I called this meeting, between Sensible and me. It has been a while and, as they say, a lot of water under the bridge. Knowing that Sensible is always punctual. . . to the second, I arrived early to prepare. I had something to say. Questions to ask. I had some bones to pick.
I preferred outside seating at the cafe, for the ambiance. . . for the privacy (COVID doesn’t exist in this fictional world. Why should it?). I first sat in the glorious morning sun instead of the cold shade. The sun was bright, white, and hot. It was like on the surface of the moon where in the shadows the temperature is near absolute zero and in the sun, it can melt metal. Didn’t they find water ice on mercury and a lake of molten lead? But this morning the sun felt good to my bones. But, as I tried to make myself comfortable in the torturous chair of metal mesh, it dawned on me that Sensible always wears a jacket, a formal one. Therefore, he will be too hot here so I moved to the shade. It felt freezing to me, but I’m always cold, like I’m in suspended animation between life and death.
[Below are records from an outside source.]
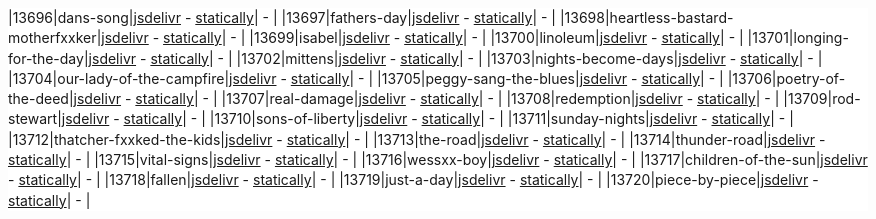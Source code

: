 |13696|dans-song|[jsdelivr](https://cdn.jsdelivr.net/gh/dbchord/c1-1-3/10001-15000/13501-14000/dans-song.webp) - [statically](https://cdn.statically.io/gh/dbchord/c1-1-3/i/10001-15000/13501-14000/dans-song.webp)| - |
|13697|fathers-day|[jsdelivr](https://cdn.jsdelivr.net/gh/dbchord/c1-1-3/10001-15000/13501-14000/fathers-day.webp) - [statically](https://cdn.statically.io/gh/dbchord/c1-1-3/i/10001-15000/13501-14000/fathers-day.webp)| - |
|13698|heartless-bastard-motherfxxker|[jsdelivr](https://cdn.jsdelivr.net/gh/dbchord/c1-1-3/10001-15000/13501-14000/heartless-bastard-motherfxxker.webp) - [statically](https://cdn.statically.io/gh/dbchord/c1-1-3/i/10001-15000/13501-14000/heartless-bastard-motherfxxker.webp)| - |
|13699|isabel|[jsdelivr](https://cdn.jsdelivr.net/gh/dbchord/c1-1-3/10001-15000/13501-14000/isabel.webp) - [statically](https://cdn.statically.io/gh/dbchord/c1-1-3/i/10001-15000/13501-14000/isabel.webp)| - |
|13700|linoleum|[jsdelivr](https://cdn.jsdelivr.net/gh/dbchord/c1-1-3/10001-15000/13501-14000/linoleum.webp) - [statically](https://cdn.statically.io/gh/dbchord/c1-1-3/i/10001-15000/13501-14000/linoleum.webp)| - |
|13701|longing-for-the-day|[jsdelivr](https://cdn.jsdelivr.net/gh/dbchord/c1-1-3/10001-15000/13501-14000/longing-for-the-day.webp) - [statically](https://cdn.statically.io/gh/dbchord/c1-1-3/i/10001-15000/13501-14000/longing-for-the-day.webp)| - |
|13702|mittens|[jsdelivr](https://cdn.jsdelivr.net/gh/dbchord/c1-1-3/10001-15000/13501-14000/mittens.webp) - [statically](https://cdn.statically.io/gh/dbchord/c1-1-3/i/10001-15000/13501-14000/mittens.webp)| - |
|13703|nights-become-days|[jsdelivr](https://cdn.jsdelivr.net/gh/dbchord/c1-1-3/10001-15000/13501-14000/nights-become-days.webp) - [statically](https://cdn.statically.io/gh/dbchord/c1-1-3/i/10001-15000/13501-14000/nights-become-days.webp)| - |
|13704|our-lady-of-the-campfire|[jsdelivr](https://cdn.jsdelivr.net/gh/dbchord/c1-1-3/10001-15000/13501-14000/our-lady-of-the-campfire.webp) - [statically](https://cdn.statically.io/gh/dbchord/c1-1-3/i/10001-15000/13501-14000/our-lady-of-the-campfire.webp)| - |
|13705|peggy-sang-the-blues|[jsdelivr](https://cdn.jsdelivr.net/gh/dbchord/c1-1-3/10001-15000/13501-14000/peggy-sang-the-blues.webp) - [statically](https://cdn.statically.io/gh/dbchord/c1-1-3/i/10001-15000/13501-14000/peggy-sang-the-blues.webp)| - |
|13706|poetry-of-the-deed|[jsdelivr](https://cdn.jsdelivr.net/gh/dbchord/c1-1-3/10001-15000/13501-14000/poetry-of-the-deed.webp) - [statically](https://cdn.statically.io/gh/dbchord/c1-1-3/i/10001-15000/13501-14000/poetry-of-the-deed.webp)| - |
|13707|real-damage|[jsdelivr](https://cdn.jsdelivr.net/gh/dbchord/c1-1-3/10001-15000/13501-14000/real-damage.webp) - [statically](https://cdn.statically.io/gh/dbchord/c1-1-3/i/10001-15000/13501-14000/real-damage.webp)| - |
|13708|redemption|[jsdelivr](https://cdn.jsdelivr.net/gh/dbchord/c1-1-3/10001-15000/13501-14000/redemption.webp) - [statically](https://cdn.statically.io/gh/dbchord/c1-1-3/i/10001-15000/13501-14000/redemption.webp)| - |
|13709|rod-stewart|[jsdelivr](https://cdn.jsdelivr.net/gh/dbchord/c1-1-3/10001-15000/13501-14000/rod-stewart.webp) - [statically](https://cdn.statically.io/gh/dbchord/c1-1-3/i/10001-15000/13501-14000/rod-stewart.webp)| - |
|13710|sons-of-liberty|[jsdelivr](https://cdn.jsdelivr.net/gh/dbchord/c1-1-3/10001-15000/13501-14000/sons-of-liberty.webp) - [statically](https://cdn.statically.io/gh/dbchord/c1-1-3/i/10001-15000/13501-14000/sons-of-liberty.webp)| - |
|13711|sunday-nights|[jsdelivr](https://cdn.jsdelivr.net/gh/dbchord/c1-1-3/10001-15000/13501-14000/sunday-nights.webp) - [statically](https://cdn.statically.io/gh/dbchord/c1-1-3/i/10001-15000/13501-14000/sunday-nights.webp)| - |
|13712|thatcher-fxxked-the-kids|[jsdelivr](https://cdn.jsdelivr.net/gh/dbchord/c1-1-3/10001-15000/13501-14000/thatcher-fxxked-the-kids.webp) - [statically](https://cdn.statically.io/gh/dbchord/c1-1-3/i/10001-15000/13501-14000/thatcher-fxxked-the-kids.webp)| - |
|13713|the-road|[jsdelivr](https://cdn.jsdelivr.net/gh/dbchord/c1-1-3/10001-15000/13501-14000/the-road.webp) - [statically](https://cdn.statically.io/gh/dbchord/c1-1-3/i/10001-15000/13501-14000/the-road.webp)| - |
|13714|thunder-road|[jsdelivr](https://cdn.jsdelivr.net/gh/dbchord/c1-1-3/10001-15000/13501-14000/thunder-road.webp) - [statically](https://cdn.statically.io/gh/dbchord/c1-1-3/i/10001-15000/13501-14000/thunder-road.webp)| - |
|13715|vital-signs|[jsdelivr](https://cdn.jsdelivr.net/gh/dbchord/c1-1-3/10001-15000/13501-14000/vital-signs.webp) - [statically](https://cdn.statically.io/gh/dbchord/c1-1-3/i/10001-15000/13501-14000/vital-signs.webp)| - |
|13716|wessxx-boy|[jsdelivr](https://cdn.jsdelivr.net/gh/dbchord/c1-1-3/10001-15000/13501-14000/wessxx-boy.webp) - [statically](https://cdn.statically.io/gh/dbchord/c1-1-3/i/10001-15000/13501-14000/wessxx-boy.webp)| - |
|13717|children-of-the-sun|[jsdelivr](https://cdn.jsdelivr.net/gh/dbchord/c1-1-3/10001-15000/13501-14000/children-of-the-sun.webp) - [statically](https://cdn.statically.io/gh/dbchord/c1-1-3/i/10001-15000/13501-14000/children-of-the-sun.webp)| - |
|13718|fallen|[jsdelivr](https://cdn.jsdelivr.net/gh/dbchord/c1-1-3/10001-15000/13501-14000/fallen.webp) - [statically](https://cdn.statically.io/gh/dbchord/c1-1-3/i/10001-15000/13501-14000/fallen.webp)| - |
|13719|just-a-day|[jsdelivr](https://cdn.jsdelivr.net/gh/dbchord/c1-1-3/10001-15000/13501-14000/just-a-day.webp) - [statically](https://cdn.statically.io/gh/dbchord/c1-1-3/i/10001-15000/13501-14000/just-a-day.webp)| - |
|13720|piece-by-piece|[jsdelivr](https://cdn.jsdelivr.net/gh/dbchord/c1-1-3/10001-15000/13501-14000/piece-by-piece.webp) - [statically](https://cdn.statically.io/gh/dbchord/c1-1-3/i/10001-15000/13501-14000/piece-by-piece.webp)| - |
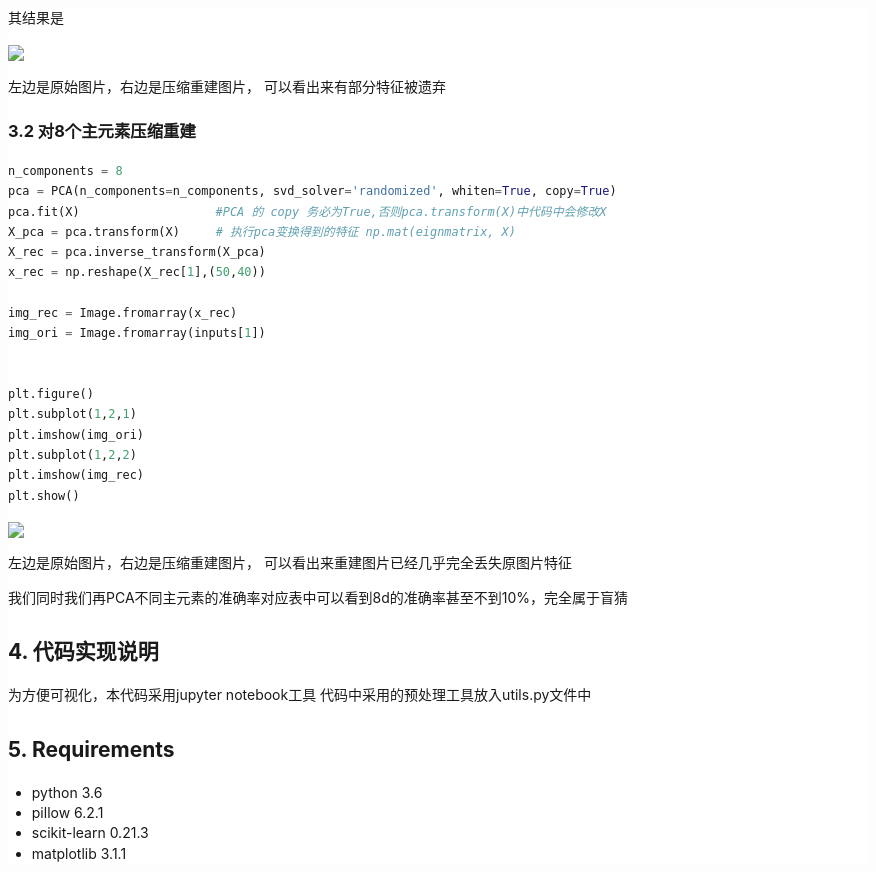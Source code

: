 其结果是

<img src="PCA-256.png" width="400" hegiht="500" align=center />

左边是原始图片，右边是压缩重建图片， 可以看出来有部分特征被遗弃

### 3.2 对8个主元素压缩重建
```python
n_components = 8
pca = PCA(n_components=n_components, svd_solver='randomized', whiten=True, copy=True)
pca.fit(X)                   #PCA 的 copy 务必为True,否则pca.transform(X)中代码中会修改X
X_pca = pca.transform(X)     # 执行pca变换得到的特征 np.mat(eignmatrix, X)
X_rec = pca.inverse_transform(X_pca)
x_rec = np.reshape(X_rec[1],(50,40))

img_rec = Image.fromarray(x_rec)
img_ori = Image.fromarray(inputs[1])


plt.figure()
plt.subplot(1,2,1)
plt.imshow(img_ori)
plt.subplot(1,2,2)
plt.imshow(img_rec)
plt.show()
```

<img src="PCA-8.png" width="400" hegiht="500" align=center />

左边是原始图片，右边是压缩重建图片， 可以看出来重建图片已经几乎完全丢失原图片特征

我们同时我们再PCA不同主元素的准确率对应表中可以看到8d的准确率甚至不到10%，完全属于盲猜

## 4. 代码实现说明
为方便可视化，本代码采用jupyter notebook工具
代码中采用的预处理工具放入utils.py文件中

## 5. Requirements
- python 3.6
- pillow 6.2.1
- scikit-learn 0.21.3
- matplotlib 3.1.1

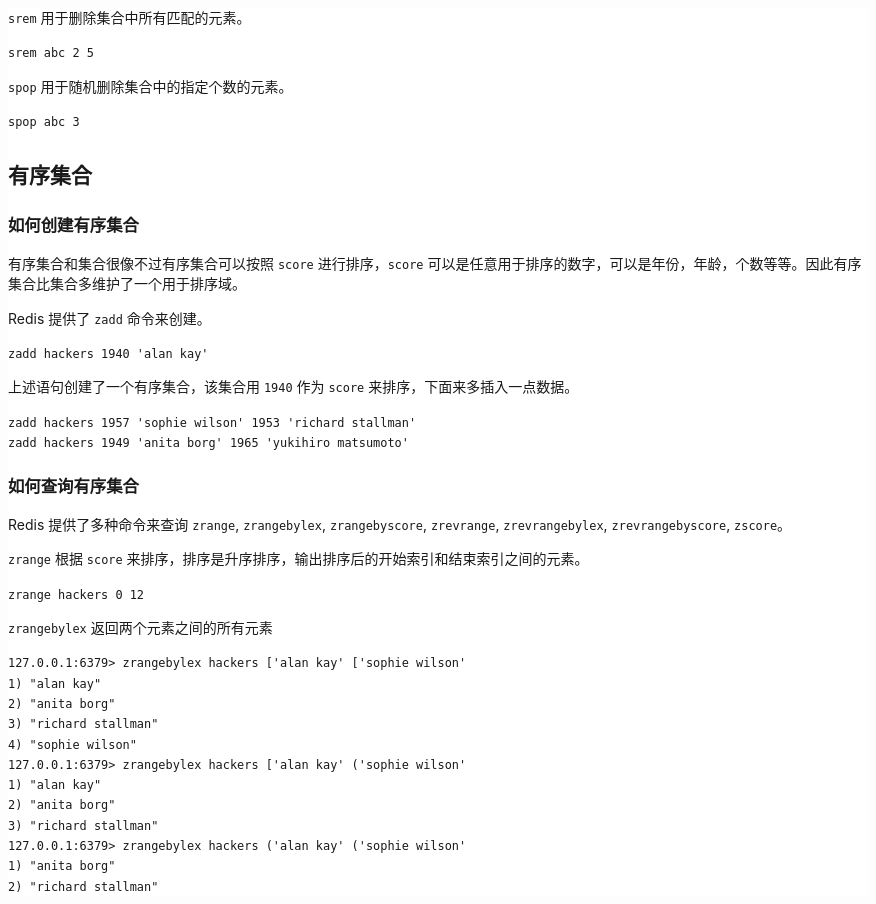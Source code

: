 `srem` 用于删除集合中所有匹配的元素。

```Redis
srem abc 2 5
```

`spop` 用于随机删除集合中的指定个数的元素。

```Redis
spop abc 3
```

## 有序集合

### 如何创建有序集合

有序集合和集合很像不过有序集合可以按照 `score` 进行排序，`score` 可以是任意用于排序的数字，可以是年份，年龄，个数等等。因此有序集合比集合多维护了一个用于排序域。

Redis 提供了 `zadd` 命令来创建。

```Redis
zadd hackers 1940 'alan kay'
```

上述语句创建了一个有序集合，该集合用 `1940` 作为 `score` 来排序，下面来多插入一点数据。

```Redis
zadd hackers 1957 'sophie wilson' 1953 'richard stallman'
zadd hackers 1949 'anita borg' 1965 'yukihiro matsumoto'
```

### 如何查询有序集合

Redis 提供了多种命令来查询 `zrange`, `zrangebylex`, `zrangebyscore`, `zrevrange`, `zrevrangebylex`, `zrevrangebyscore`, `zscore`。

`zrange` 根据 `score` 来排序，排序是升序排序，输出排序后的开始索引和结束索引之间的元素。

```Redis
zrange hackers 0 12
```

`zrangebylex` 返回两个元素之间的所有元素

```Redis
127.0.0.1:6379> zrangebylex hackers ['alan kay' ['sophie wilson'
1) "alan kay"
2) "anita borg"
3) "richard stallman"
4) "sophie wilson"
127.0.0.1:6379> zrangebylex hackers ['alan kay' ('sophie wilson'
1) "alan kay"
2) "anita borg"
3) "richard stallman"
127.0.0.1:6379> zrangebylex hackers ('alan kay' ('sophie wilson'
1) "anita borg"
2) "richard stallman"
```
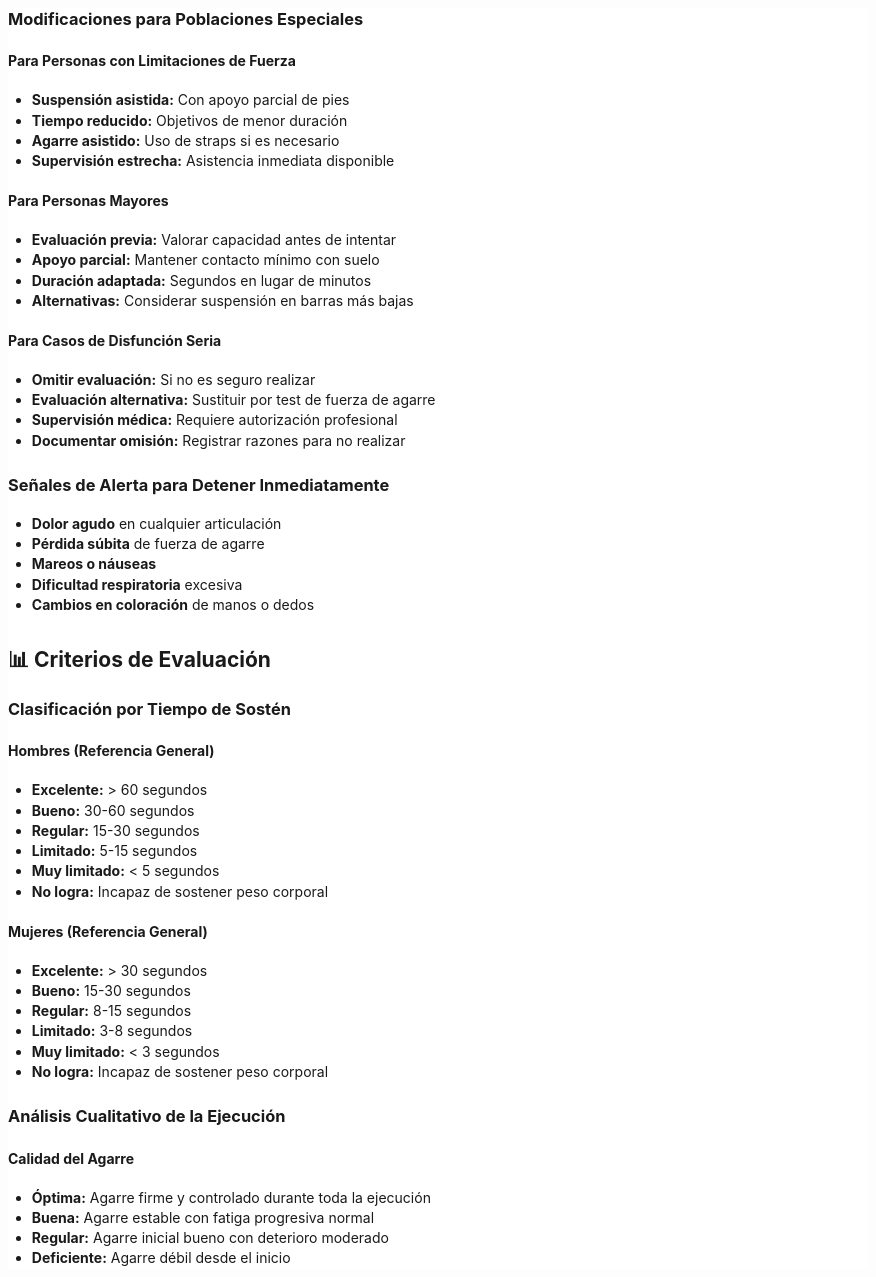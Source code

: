 ### **Modificaciones para Poblaciones Especiales**

#### **Para Personas con Limitaciones de Fuerza**
- **Suspensión asistida:** Con apoyo parcial de pies
- **Tiempo reducido:** Objetivos de menor duración
- **Agarre asistido:** Uso de straps si es necesario
- **Supervisión estrecha:** Asistencia inmediata disponible

#### **Para Personas Mayores**
- **Evaluación previa:** Valorar capacidad antes de intentar
- **Apoyo parcial:** Mantener contacto mínimo con suelo
- **Duración adaptada:** Segundos en lugar de minutos
- **Alternativas:** Considerar suspensión en barras más bajas

#### **Para Casos de Disfunción Seria**
- **Omitir evaluación:** Si no es seguro realizar
- **Evaluación alternativa:** Sustituir por test de fuerza de agarre
- **Supervisión médica:** Requiere autorización profesional
- **Documentar omisión:** Registrar razones para no realizar

### **Señales de Alerta para Detener Inmediatamente**
- **Dolor agudo** en cualquier articulación
- **Pérdida súbita** de fuerza de agarre
- **Mareos o náuseas**
- **Dificultad respiratoria** excesiva
- **Cambios en coloración** de manos o dedos

## 📊 Criterios de Evaluación

### **Clasificación por Tiempo de Sostén**

#### **Hombres (Referencia General)**
- **Excelente:** &gt; 60 segundos
- **Bueno:** 30-60 segundos
- **Regular:** 15-30 segundos
- **Limitado:** 5-15 segundos
- **Muy limitado:** &lt; 5 segundos
- **No logra:** Incapaz de sostener peso corporal

#### **Mujeres (Referencia General)**
- **Excelente:** &gt; 30 segundos
- **Bueno:** 15-30 segundos
- **Regular:** 8-15 segundos
- **Limitado:** 3-8 segundos
- **Muy limitado:** &lt; 3 segundos
- **No logra:** Incapaz de sostener peso corporal

### **Análisis Cualitativo de la Ejecución**

#### **Calidad del Agarre**
- **Óptima:** Agarre firme y controlado durante toda la ejecución
- **Buena:** Agarre estable con fatiga progresiva normal
- **Regular:** Agarre inicial bueno con deterioro moderado
- **Deficiente:** Agarre débil desde el inicio

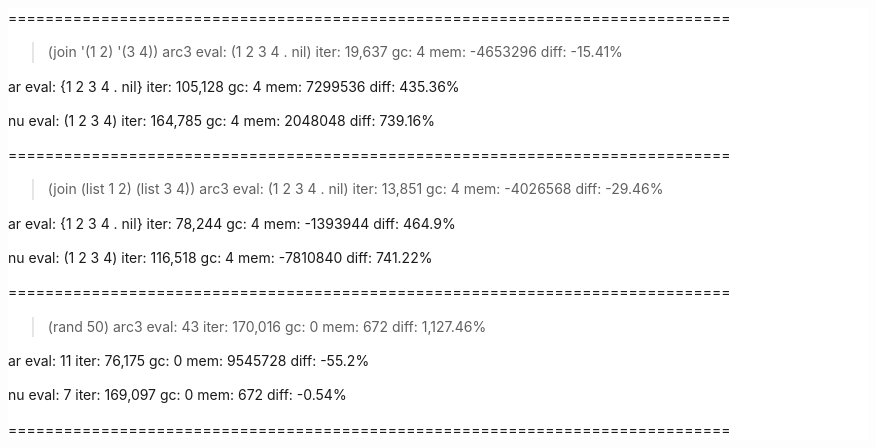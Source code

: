 ==============================================================================

> (join '(1 2) '(3 4))
 arc3 eval: (1 2 3 4 . nil)
iter: 19,637  gc: 4  mem: -4653296  diff: -15.41%

   ar eval: {1 2 3 4 . nil}
iter: 105,128  gc: 4  mem: 7299536  diff: 435.36%

   nu eval: (1 2 3 4)
iter: 164,785  gc: 4  mem: 2048048  diff: 739.16%

==============================================================================

> (join (list 1 2) (list 3 4))
 arc3 eval: (1 2 3 4 . nil)
iter: 13,851  gc: 4  mem: -4026568  diff: -29.46%

   ar eval: {1 2 3 4 . nil}
iter: 78,244  gc: 4  mem: -1393944  diff: 464.9%

   nu eval: (1 2 3 4)
iter: 116,518  gc: 4  mem: -7810840  diff: 741.22%

==============================================================================

> (rand 50)
 arc3 eval: 43
iter: 170,016  gc: 0  mem: 672  diff: 1,127.46%

   ar eval: 11
iter: 76,175  gc: 0  mem: 9545728  diff: -55.2%

   nu eval: 7
iter: 169,097  gc: 0  mem: 672  diff: -0.54%

==============================================================================

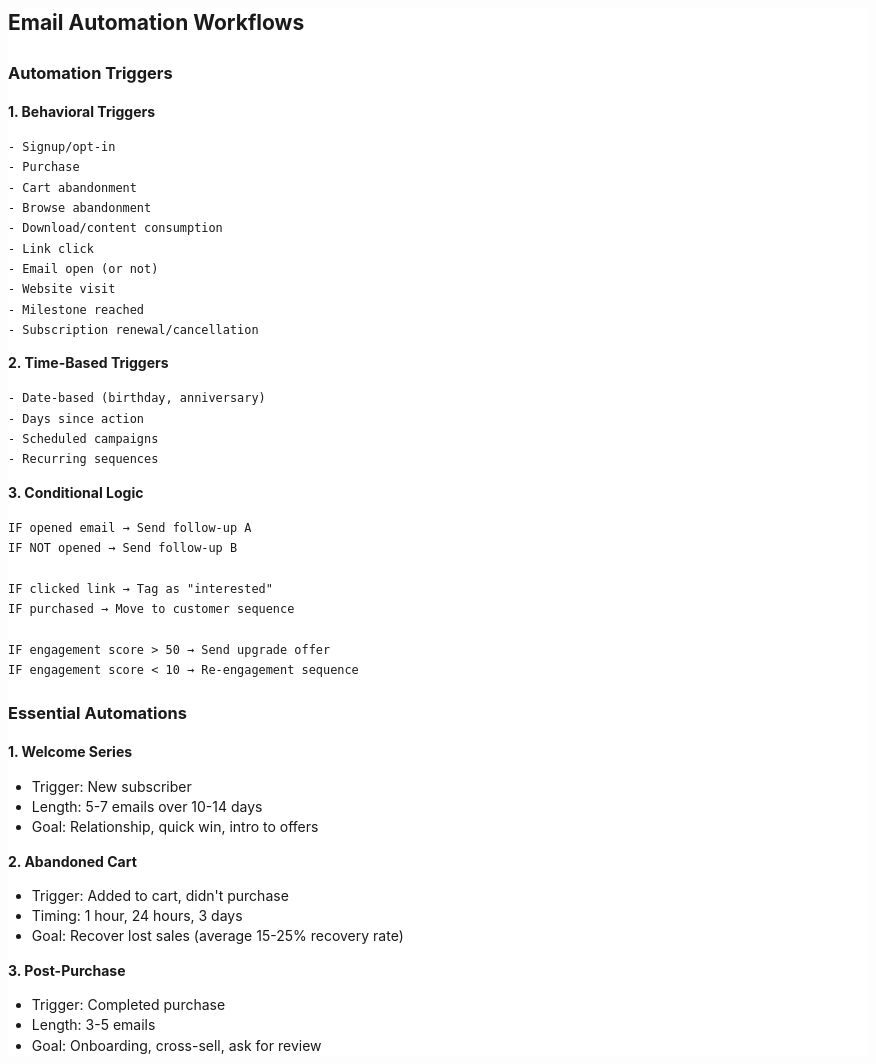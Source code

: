 ## Email Automation Workflows

### Automation Triggers

**1. Behavioral Triggers**
```
- Signup/opt-in
- Purchase
- Cart abandonment
- Browse abandonment
- Download/content consumption
- Link click
- Email open (or not)
- Website visit
- Milestone reached
- Subscription renewal/cancellation
```

**2. Time-Based Triggers**
```
- Date-based (birthday, anniversary)
- Days since action
- Scheduled campaigns
- Recurring sequences
```

**3. Conditional Logic**
```
IF opened email → Send follow-up A
IF NOT opened → Send follow-up B

IF clicked link → Tag as "interested"
IF purchased → Move to customer sequence

IF engagement score > 50 → Send upgrade offer
IF engagement score < 10 → Re-engagement sequence
```

### Essential Automations

**1. Welcome Series**
- Trigger: New subscriber
- Length: 5-7 emails over 10-14 days
- Goal: Relationship, quick win, intro to offers

**2. Abandoned Cart**
- Trigger: Added to cart, didn't purchase
- Timing: 1 hour, 24 hours, 3 days
- Goal: Recover lost sales (average 15-25% recovery rate)

**3. Post-Purchase**
- Trigger: Completed purchase
- Length: 3-5 emails
- Goal: Onboarding, cross-sell, ask for review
Sensible arrived, exactly at 8 AM, to the second. He was donning his black tie and navy blazer. He smiled, as he always does.
Sensible: Good morning.
Me: Good morning, she will come to take our orders.
Sensible: Plain black coffee.
Me: Cappuccino, can you do a ristretto pull for it?
Waitress: Of course. Anything to eat?
Sensible: (speaking up quickly) Nothing for me, but for my friend, I suspect he wants a slice of “regret.”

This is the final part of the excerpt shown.